*** Records shown ***
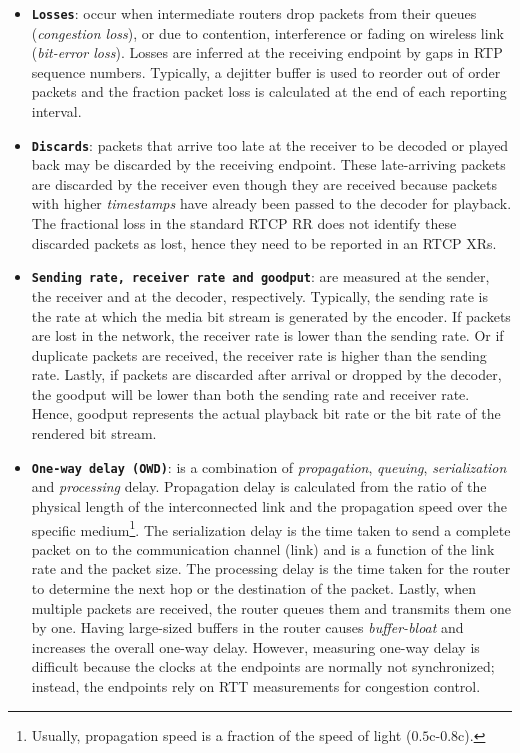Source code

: \begin{itemize}
\setlength{\itemsep}{0pt}

\item \textbf{\texttt{Losses}}: occur when intermediate routers drop packets
from their queues (\emph{congestion loss}), or due to contention, interference
or fading on wireless link (\emph {bit-error loss}). Losses are inferred at
the receiving endpoint by gaps in RTP sequence numbers. Typically, a dejitter
buffer is used to reorder out of order packets and the fraction packet loss is
calculated at the end of each reporting interval.

\item \textbf{\texttt{Discards}}: packets that arrive too late at the receiver
to be decoded or played back may be discarded by the receiving endpoint. These
late-arriving packets are discarded by the receiver even though they are
received because packets with higher \textit{timestamps} have already been
passed to the decoder for playback. The fractional loss in the standard RTCP
RR does not identify these discarded packets as lost, hence they need to be
reported in an RTCP XRs.

\item \textbf{\texttt{Sending rate, receiver rate and goodput}}: are measured
at the sender, the receiver and at the decoder, respectively. Typically, the
sending rate is the rate at which the media bit stream is generated by the
encoder. If packets are lost in the network, the receiver rate is lower than
the sending rate. Or if duplicate packets are received, the receiver rate is
higher than the sending rate. Lastly, if packets are discarded after arrival
or dropped by the decoder, the goodput will be lower than both the sending
rate and receiver rate. Hence, goodput represents the actual playback bit rate
or the bit rate of the rendered bit stream.

\item \textbf{\texttt{One-way delay (OWD)}}: is a combination of
\emph{propagation}, \emph{queuing}, \emph{serialization} and \emph{processing}
delay. Propagation delay is calculated from the ratio of the physical length
of the interconnected link and the propagation speed over the specific
medium\footnote{Usually, propagation speed is a fraction of the speed of light
($0.5$c-$0.8$c).}. The serialization delay is the time taken to send a
complete packet on to the communication channel (link) and is a function of
the link rate and the packet size. The processing delay is the time taken for the
router to determine the next hop or the destination of the packet. Lastly,
when multiple packets are received, the router queues them and transmits them
one by one. Having large-sized buffers in the router causes \emph{buffer-bloat}
\cite{gettys:bufferbloat} and increases the overall one-way delay.
However, measuring one-way delay is difficult because the clocks at the
endpoints are normally not synchronized; instead, the endpoints rely on RTT
measurements for congestion control.


\end{itemize}
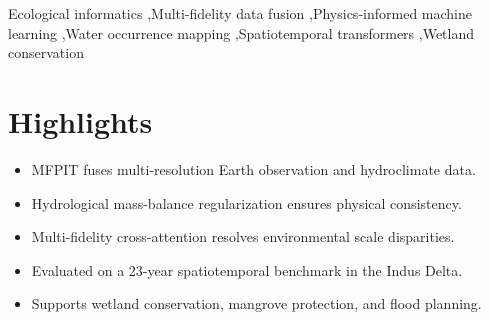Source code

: \documentclass[preprint,12pt]{elsarticle}
\begin{document}
\begin{frontmatter}
\begin{abstract}
\textbf{Physical Consistency:} Joint physics and temporal regularization reduces test-set catchment mass-balance residuals ($\mathcal{L}_{\text{phys}}$) by 81.7\%--89.6\% and temporal state jitter ($\mathcal{L}_{\text{temp}}$) by 86.7\% relative to unconstrained training ($\lambda_{\text{phys}}=0.0$), achieving a patch-level water-fraction $R^2$ of 0.9564 ($\text{MAE} = 0.0458$) across the test holdout and preventing segmentation collapse during the catastrophic 2022 Pakistan mega-flood ($\text{IoU} = 0.6962$ vs.\ $0.4967$ unconstrained). 
\textbf{Applications \& Impact:} This framework delivers a principled, ecologically regularized decision-support methodology for estuarine conservation, mangrove habitat protection, and coastal flood-resilience planning in vulnerable, data-scarce deltas.
\end{abstract}

\begin{keyword}
Ecological informatics \sep Multi-fidelity data fusion \sep Physics-informed machine learning \sep Water occurrence mapping \sep Spatiotemporal transformers \sep Wetland conservation
\end{keyword}

\end{frontmatter}

\section*{Highlights}
\begin{itemize}
    \item MFPIT fuses multi-resolution Earth observation and hydroclimate data.
    \item Hydrological mass-balance regularization ensures physical consistency.
    \item Multi-fidelity cross-attention resolves environmental scale disparities.
    \item Evaluated on a 23-year spatiotemporal benchmark in the Indus Delta.
    \item Supports wetland conservation, mangrove protection, and flood planning.
\end{itemize}
\end{document}
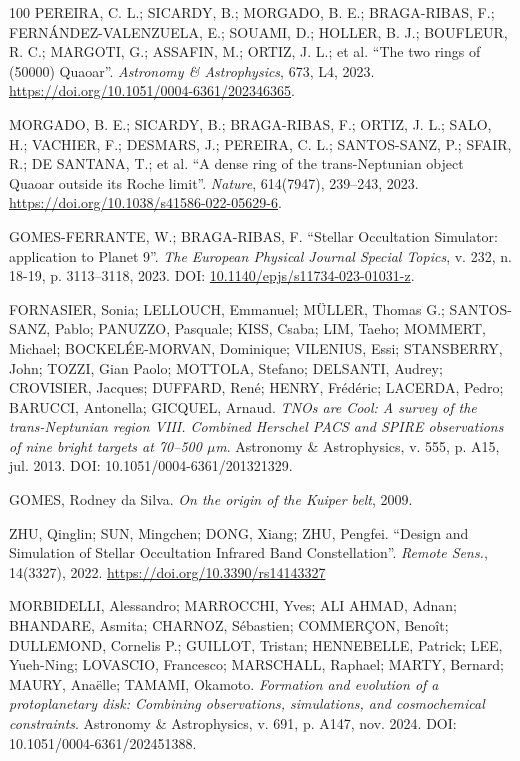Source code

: \documentclass[msc]{on} %
\begin{document}
\begin{thebibliography}{100}
 PEREIRA, C. L.; SICARDY, B.; MORGADO, B. E.; BRAGA-RIBAS, F.; FERNÁNDEZ-VALENZUELA, E.; SOUAMI, D.; HOLLER, B. J.; BOUFLEUR, R. C.; MARGOTI, G.; ASSAFIN, M.; ORTIZ, J. L.; et al. ``The two rings of (50000) Quaoar''. \emph{Astronomy \& Astrophysics}, 673, L4, 2023. \url{https://doi.org/10.1051/0004-6361/202346365}.

 MORGADO, B. E.; SICARDY, B.; BRAGA-RIBAS, F.; ORTIZ, J. L.; SALO, H.; VACHIER, F.; DESMARS, J.; PEREIRA, C. L.; SANTOS-SANZ, P.; SFAIR, R.; DE SANTANA, T.; et al. ``A dense ring of the trans-Neptunian object Quaoar outside its Roche limit''. \emph{Nature}, 614(7947), 239--243, 2023. \url{https://doi.org/10.1038/s41586-022-05629-6}.

 GOMES-FERRANTE, W.; BRAGA-RIBAS, F. ``Stellar Occultation Simulator: application to Planet 9''. \emph{The European Physical Journal Special Topics}, v. 232, n. 18-19, p. 3113--3118, 2023. DOI: \href{https://doi.org/10.1140/epjs/s11734-023-01031-z}{10.1140/epjs/s11734-023-01031-z}.

 FORNASIER, Sonia; LELLOUCH, Emmanuel; MÜLLER, Thomas G.; SANTOS-SANZ, Pablo; PANUZZO, Pasquale; KISS, Csaba; LIM, Taeho; MOMMERT, Michael; BOCKELÉE-MORVAN, Dominique; VILENIUS, Essi; STANSBERRY, John; TOZZI, Gian Paolo; MOTTOLA, Stefano; DELSANTI, Audrey; CROVISIER, Jacques; DUFFARD, René; HENRY, Frédéric; LACERDA, Pedro; BARUCCI, Antonella; GICQUEL, Arnaud. \textit{TNOs are Cool: A survey of the trans-Neptunian region VIII. Combined Herschel PACS and SPIRE observations of nine bright targets at 70--500 $\mu$m}. Astronomy \& Astrophysics, v. 555, p. A15, jul. 2013. DOI: 10.1051/0004-6361/201321329.

 GOMES, Rodney da Silva. \textit{On the origin of the Kuiper belt}, 2009.

 ZHU, Qinglin; SUN, Mingchen; DONG, Xiang; ZHU, Pengfei. ``Design and Simulation of Stellar Occultation Infrared Band Constellation''. \emph{Remote Sens.}, 14(3327), 2022. \url{https://doi.org/10.3390/rs14143327}

 MORBIDELLI, Alessandro; MARROCCHI, Yves; ALI AHMAD, Adnan; BHANDARE, Asmita; CHARNOZ, S\'ebastien; COMMER\c{C}ON, Beno\^it; DULLEMOND, Cornelis P.; GUILLOT, Tristan; HENNEBELLE, Patrick; LEE, Yueh-Ning; LOVASCIO, Francesco; MARSCHALL, Raphael; MARTY, Bernard; MAURY, Ana\"elle; TAMAMI, Okamoto. \textit{Formation and evolution of a protoplanetary disk: Combining observations, simulations, and cosmochemical constraints}. Astronomy \& Astrophysics, v. 691, p. A147, nov. 2024. DOI: 10.1051/0004-6361/202451388.


\end{thebibliography}
\end{document}
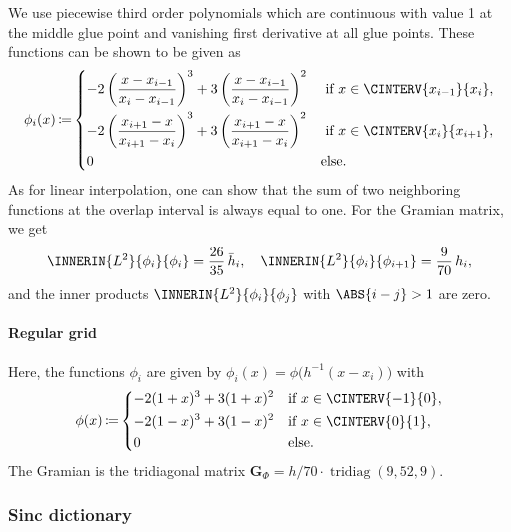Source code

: \documentclass[a4paper]{paper}
\DeclareMathOperator{\TRIDIAG}{{tridiag}}
\DeclareMathOperator{\DEFEQ}{{\coloneqq}}
\newcommand*{\BDG}{\boldsymbol{G}}
\begin{document}
We use piecewise third order polynomials which are continuous with value 1 at the middle glue point and vanishing first 
derivative at all glue points. These functions can be shown to be given as
%
\begin{equation*}
 \phi_i(x) \DEFEQ
 \begin{dcases}
  -2\left( \frac{x - x_{i-1}}{x_i - x_{i-1}} \right)^3 + 
  3 \left( \frac{x - x_{i-1}}{x_i - x_{i-1}} \right)^2 & \text{ if }
  x \in \CINTERV{x_{i-1}}{x_i}, \\
  -2\left( \frac{x_{i+1} - x}{x_{i+1} - x_i} \right)^3 + 
  3 \left( \frac{x_{i+1} - x}{x_{i+1} - x_i} \right)^2 & \text{ if } 
  x \in \CINTERV{x_i}{x_{i+1}}, \\
  0 & \text{else}.
 \end{dcases}
\end{equation*}
%
As for linear interpolation, one can show that the sum of two neighboring functions at the overlap interval is always 
equal to one. For the Gramian matrix, we get
%
\begin{equation*}
 \INNERIN{L^2}{\phi_i}{\phi_i} = \frac{26}{35}\, \bar h_i, 
 \quad
 \INNERIN{L^2}{\phi_i}{\phi_{i+1}} = \frac{9}{70}\, h_i,
\end{equation*}
%
and the inner products $\INNERIN{L^2}{\phi_i}{\phi_j}$ with $\ABS{i-j} > 1$ are zero.

\paragraph{Regular grid}

Here, the functions $\phi_i$ are given by $\phi_i(x) = \phi\big( h^{-1}(x-x_i) \big)$ with
%
\begin{equation*}
 \phi(x) \DEFEQ
 \begin{dcases}
  -2(1+x)^3 + 3(1+x)^2 & \text{if } x \in \CINTERV{-1}{0}, \\
  -2(1-x)^3 + 3(1-x)^2 & \text{if } x \in \CINTERV{0}{1}, \\
  0 & \text{else}.
 \end{dcases}
\end{equation*}
%
The Gramian is the tridiagonal matrix $\BDG_\Phi = h/70\cdot\TRIDIAG(9, 52, 9)$.


\subsubsection{Sinc dictionary}
\label{subsubsec:specif:interp:sinc}
\end{document}
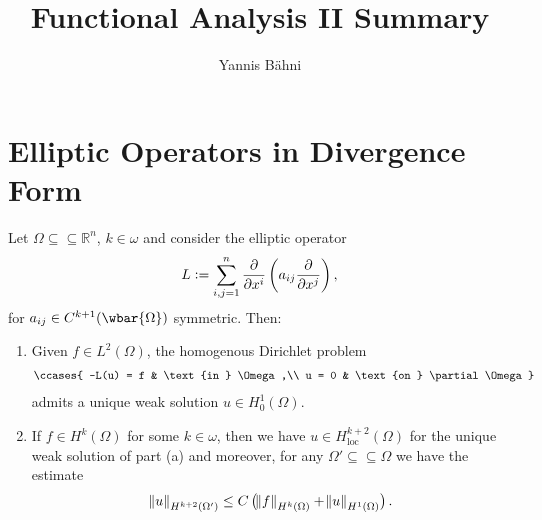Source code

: 

\setcounter{section}{1}

\title{Functional Analysis II Summary}
\author{Yannis B\"{a}hni}
\address[Yannis B\"{a}hni]{University of Zurich, R\"{a}mistrasse 71, 8006 Zurich}



\begin{abstract}

\end{abstract}

\maketitle

\tableofcontents

\section*{Elliptic Operators in Divergence Form}

\begin{lemma}
	\label{lem:PI}
\end{lemma}

\begin{theorem}
	\label{thm:RRT}

\end{theorem}

\begin{theorem}
	Let $\Omega \subseteq\subseteq \mathbb{R}^n$, $k \in \omega$ and consider the elliptic operator
	\begin{equation*}
		L := \sum_{i,j = 1}^n \frac{\partial}{\partial x^i}\del[3]{a_{ij}\frac{\partial}{\partial x^j}},
	\end{equation*}
	\noindent for $a_{ij} \in C^{k + 1}(\wbar{\Omega})$ symmetric. Then:
	\begin{enumerate}[label = \textup{(}\alph*\textup{)},wide=0pt]
		\item Given $f \in L^2(\Omega)$, the homogenous Dirichlet problem
			\begin{align}
				\label{eq:HDP}
				\ccases{
					-L(u) = f & \text{in } \Omega,\\
					u = 0 & \text{on } \partial\Omega
				}
			\end{align}
			\noindent admits a unique weak solution $u \in H^1_0(\Omega)$.
		\item If $f \in H^k(\Omega)$ for some $k \in \omega$, then we have $u \in H^{k + 2}_{\mathrm{loc}}(\Omega)$ for the unique weak solution of part (a) and moreover, for any $\Omega' \subseteq \subseteq \Omega$ we have the estimate
			\begin{equation*}
				\norm{u}_{H^{k + 2}(\Omega')} \leq C\del[1]{\norm{f}_{H^k(\Omega)} + \norm{u}_{H^1(\Omega)}}.
			\end{equation*}
	\end{enumerate}
\end{theorem}

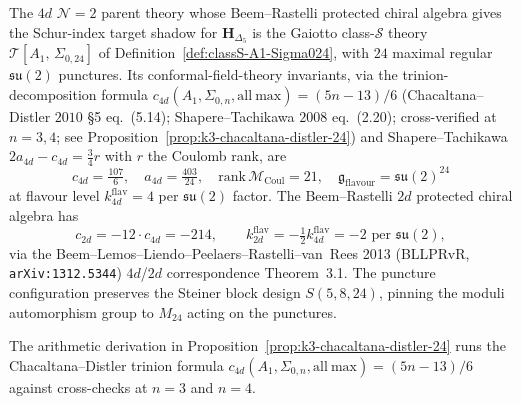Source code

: \begin{theorem}
\label{thm:k3-classS-4d-parent}
The $4d$ $\mathcal{N}=2$ parent theory whose Beem--Rastelli protected chiral
algebra gives the Schur-index target shadow for $\mathbf{H}_{\Delta_5}$ is the Gaiotto
class-$\mathcal{S}$ theory $\mathcal{T}[A_1,\,\Sigma_{0,24}]$ of
Definition~\ref{def:classS-A1-Sigma024}, with $24$ maximal regular
$\mathfrak{su}(2)$ punctures. Its conformal-field-theory invariants,
via the trinion-decomposition formula
$c_{4d}(A_1,\Sigma_{0,n},\mathrm{all\ max}) = (5 n - 13)/6$
(Chacaltana--Distler $2010$ \S5 eq.~(5.14); Shapere--Tachikawa $2008$
eq.~(2.20); cross-verified at $n = 3, 4$; see
Proposition~\ref{prop:k3-chacaltana-distler-24}) and
Shapere--Tachikawa $2 a_{4d} - c_{4d} = \tfrac{3}{4} r$ with $r$ the
Coulomb rank, are
\begin{equation}
 c_{4d} = \tfrac{107}{6},\quad
 a_{4d} = \tfrac{403}{24},\quad
 \mathrm{rank}\,\mathcal{M}_{\mathrm{Coul}} = 21,\quad
 \mathfrak{g}_{\mathrm{flavour}} = \mathfrak{su}(2)^{24}
 \label{eq:classS-central-charges}
\end{equation}
at flavour level $k_{4d}^{\mathrm{flav}} = 4$ per $\mathfrak{su}(2)$
factor. The Beem--Rastelli $2d$ protected chiral algebra has
\begin{equation}
 c_{2d} = -12\cdot c_{4d} = -214,
 \qquad
 k_{2d}^{\mathrm{flav}} = -\tfrac{1}{2}k_{4d}^{\mathrm{flav}} = -2
 \text{ per }\mathfrak{su}(2),
 \label{eq:BR-2d-charges}
\end{equation}
via the Beem--Lemos--Liendo--Peelaers--Rastelli--van~Rees 2013 (BLLPRvR,
\texttt{arXiv:1312.5344}) $4d$/$2d$ correspondence Theorem~3.1. The
puncture configuration preserves the Steiner block design $S(5,8,24)$,
pinning the moduli automorphism group to $M_{24}$ acting on the
punctures.

The arithmetic derivation in Proposition~\ref{prop:k3-chacaltana-distler-24}
runs the Chacaltana--Distler trinion formula
$c_{4d}(A_1, \Sigma_{0,n}, \mathrm{all\ max}) = (5n - 13)/6$ against
cross-checks at $n = 3$ and $n = 4$.
\end{theorem}

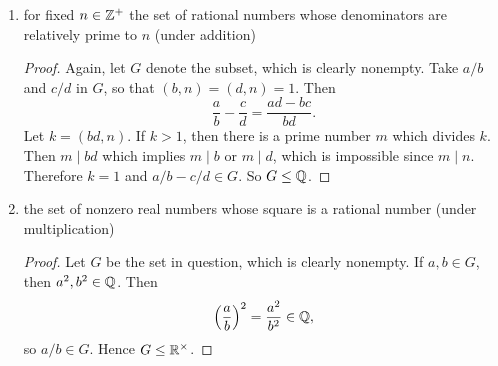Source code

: \begin{enumerate}
\begin{proof}
    $G\leq\Q$.
  \end{proof}
\item for fixed $n\in\mathbb{Z}^+$ the set of rational numbers whose
  denominators are relatively prime to $n$ (under addition)
  \begin{proof}
    Again, let $G$ denote the subset, which is clearly nonempty. Take
    $a/b$ and $c/d$ in $G$, so that $(b,n) = (d,n) = 1$. Then
    \begin{equation*}
      \frac{a}b - \frac{c}d = \frac{ad - bc}{bd}.
    \end{equation*}
    Let $k = (bd, n)$. If $k > 1$, then there is a prime number $m$
    which divides $k$. Then $m\mid bd$ which implies $m\mid b$ or
    $m\mid d$, which is impossible since $m\mid n$. Therefore $k = 1$
    and $a/b - c/d \in G$. So $G\leq\Q$.
  \end{proof}
\item the set of nonzero real numbers whose square is a rational
  number (under multiplication)
  \begin{proof}
    Let $G$ be the set in question, which is clearly nonempty. If
    $a,b\in G$, then $a^2,b^2\in\mathbb{Q}$. Then
    \begin{equation*}
      \left(\frac{a}b\right)^2 = \frac{a^2}{b^2} \in \mathbb{Q},
    \end{equation*}
    so $a/b\in G$. Hence $G\leq\mathbb{R}^\times$.
  \end{proof}
\end{enumerate}

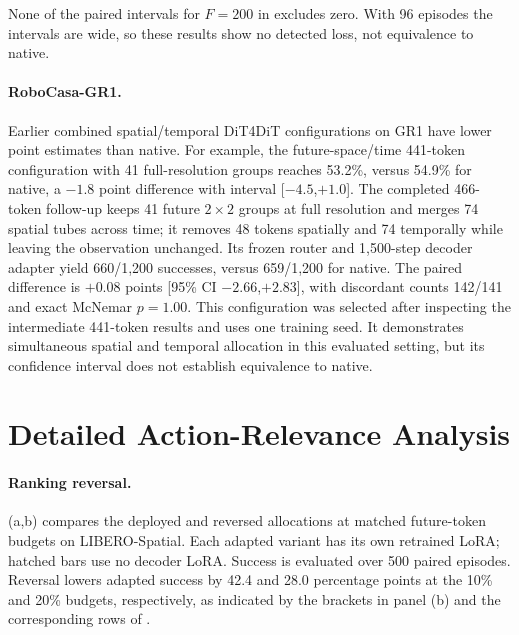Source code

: None of the paired intervals for $F=200$ in  excludes zero.
With 96 episodes the intervals are wide, so these results show no detected loss, not equivalence to native.

\paragraph{RoboCasa-GR1.}
Earlier combined spatial/temporal DiT4DiT configurations on GR1 have lower point estimates than native.
For example, the future-space/time 441-token configuration with 41 full-resolution groups reaches 53.2\%, versus 54.9\% for native, a $-1.8$ point difference with interval [$-4.5$,$+1.0$].
The completed 466-token follow-up keeps 41 future $2\times2$ groups at full resolution and merges 74 spatial tubes across time; it removes 48 tokens spatially and 74 temporally while leaving the observation unchanged.
Its frozen router and 1,500-step decoder adapter yield 660/1,200 successes, versus 659/1,200 for native.
The paired difference is $+0.08$ points [95\% CI $-2.66$,$+2.83$], with discordant counts 142/141 and exact McNemar $p=1.00$.
This configuration was selected after inspecting the intermediate 441-token results and uses one training seed.
It demonstrates simultaneous spatial and temporal allocation in this evaluated setting, but its confidence interval does not establish equivalence to native.

\section{Detailed Action-Relevance Analysis}
\label{sec:supp_relevance}


\paragraph{Ranking reversal.}
(a,b) compares the deployed and reversed allocations at matched future-token budgets on LIBERO-Spatial.
Each adapted variant has its own retrained LoRA; hatched bars use no decoder LoRA.
Success is evaluated over 500 paired episodes.
Reversal lowers adapted success by 42.4 and 28.0 percentage points at the 10\% and 20\% budgets, respectively, as indicated by the brackets in panel (b) and the corresponding rows of .

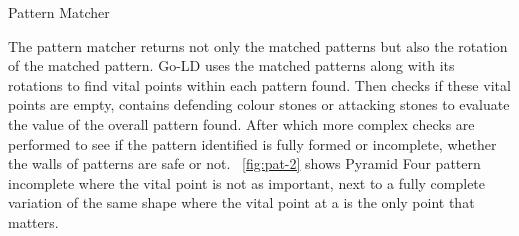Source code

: \documentclass{l4proj}
\begin{document}
\begin{algorithm}[H]
\caption{Pattern Matcher}\label{Pattern Matcher}
    \DontPrintSemicolon
\end{algorithm}

The pattern matcher returns not only the matched patterns but also the rotation of the matched pattern. Go-LD uses the matched patterns along with its rotations to find vital points within each pattern found. Then checks if these vital points are empty, contains defending colour stones or attacking stones to evaluate the value of the overall pattern found. After which more complex checks are performed to see if the pattern identified is fully formed or incomplete, whether the walls of patterns are safe or not. ~\autoref{fig:pat-2} shows Pyramid Four pattern incomplete where the vital point is not as important, next to a fully complete variation of the same shape where the vital point at a is the only point that matters.
\end{document}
*** End of Records shown ***
Task requirements:
Write out, exactly and with no pictures, the lines of the data from the first through the line containing "at the sender, the".

Response area:
Source code

: \begin{itemize}
\setlength{\itemsep}{0pt}

\item \textbf{\texttt{Losses}}: occur when intermediate routers drop packets
from their queues (\emph{congestion loss}), or due to contention, interference
or fading on wireless link (\emph {bit-error loss}). Losses are inferred at
the receiving endpoint by gaps in RTP sequence numbers. Typically, a dejitter
buffer is used to reorder out of order packets and the fraction packet loss is
calculated at the end of each reporting interval.

\item \textbf{\texttt{Discards}}: packets that arrive too late at the receiver
to be decoded or played back may be discarded by the receiving endpoint. These
late-arriving packets are discarded by the receiver even though they are
received because packets with higher \textit{timestamps} have already been
passed to the decoder for playback. The fractional loss in the standard RTCP
RR does not identify these discarded packets as lost, hence they need to be
reported in an RTCP XRs.

\item \textbf{\texttt{Sending rate, receiver rate and goodput}}: are measured
at the sender, the receiver and at the decoder, respectively. Typically, the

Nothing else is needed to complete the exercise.